# Aim of the exercise
Gather every line from the entries below that includes "Aggressive".

# The data
++++++
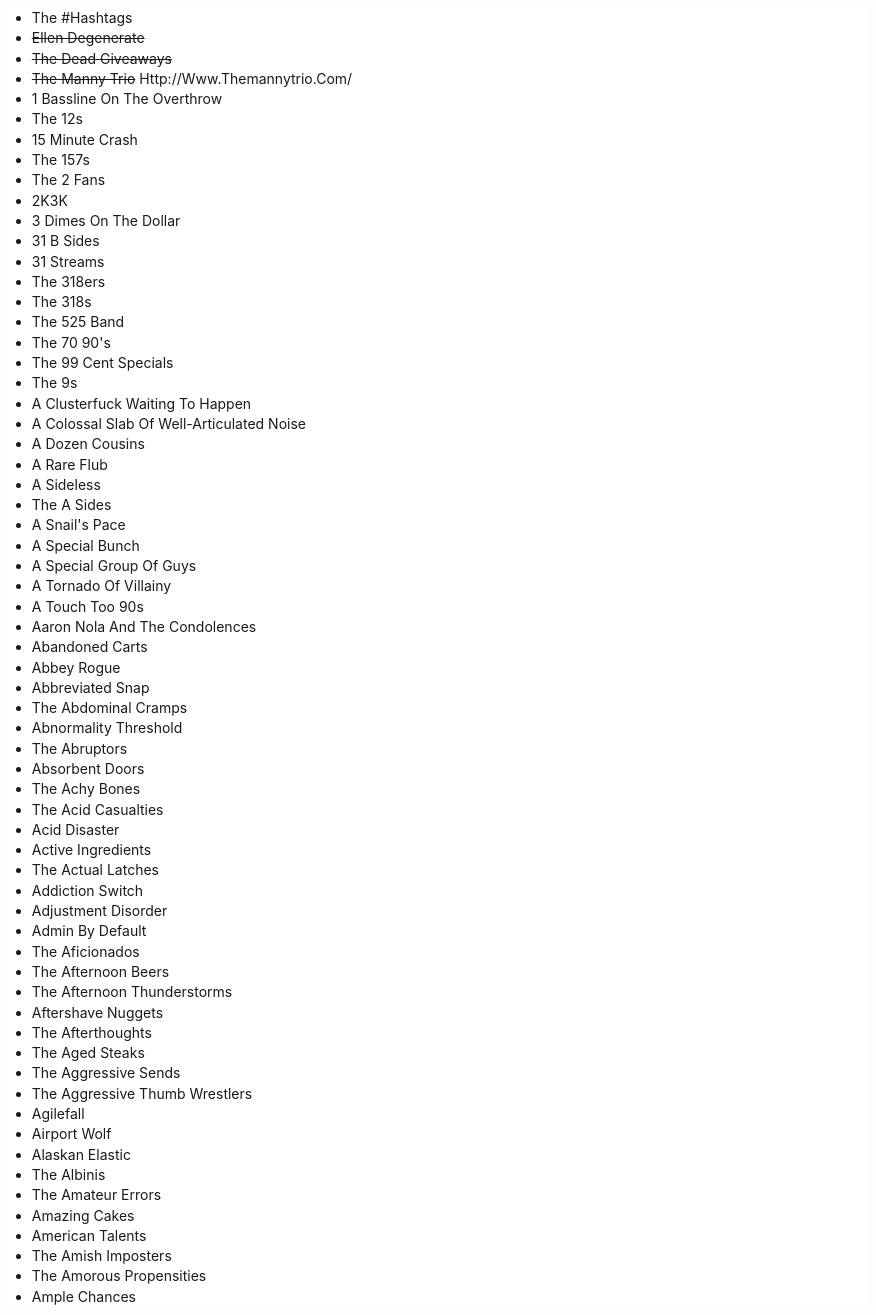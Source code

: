 * The #Hashtags
* ~~Ellen Degenerate~~
* ~~The Dead Giveaways~~
* ~~The Manny Trio~~ Http://Www.Themannytrio.Com/
* 1 Bassline On The Overthrow
* The 12s
* 15 Minute Crash
* The 157s
* The 2 Fans
* 2K3K
* 3 Dimes On The Dollar
* 31 B Sides
* 31 Streams
* The 318ers
* The 318s
* The 525 Band
* The 70 90's
* The 99 Cent Specials
* The 9s
* A Clusterfuck Waiting To Happen
* A Colossal Slab Of Well-Articulated Noise
* A Dozen Cousins
* A Rare Flub
* A Sideless
* The A Sides
* A Snail's Pace
* A Special Bunch
* A Special Group Of Guys
* A Tornado Of Villainy
* A Touch Too 90s
* Aaron Nola And The Condolences
* Abandoned Carts
* Abbey Rogue
* Abbreviated Snap
* The Abdominal Cramps
* Abnormality Threshold
* The Abruptors
* Absorbent Doors
* The Achy Bones
* The Acid Casualties
* Acid Disaster
* Active Ingredients
* The Actual Latches
* Addiction Switch
* Adjustment Disorder
* Admin By Default
* The Aficionados
* The Afternoon Beers
* The Afternoon Thunderstorms
* Aftershave Nuggets
* The Afterthoughts
* The Aged Steaks
* The Aggressive Sends
* The Aggressive Thumb Wrestlers
* Agilefall
* Airport Wolf
* Alaskan Elastic
* The Albinis
* The Amateur Errors
* Amazing Cakes
* American Talents
* The Amish Imposters
* The Amorous Propensities
* Ample Chances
++++++
# Written answer
* The Aggressive Sends
* The Aggressive Thumb Wrestlers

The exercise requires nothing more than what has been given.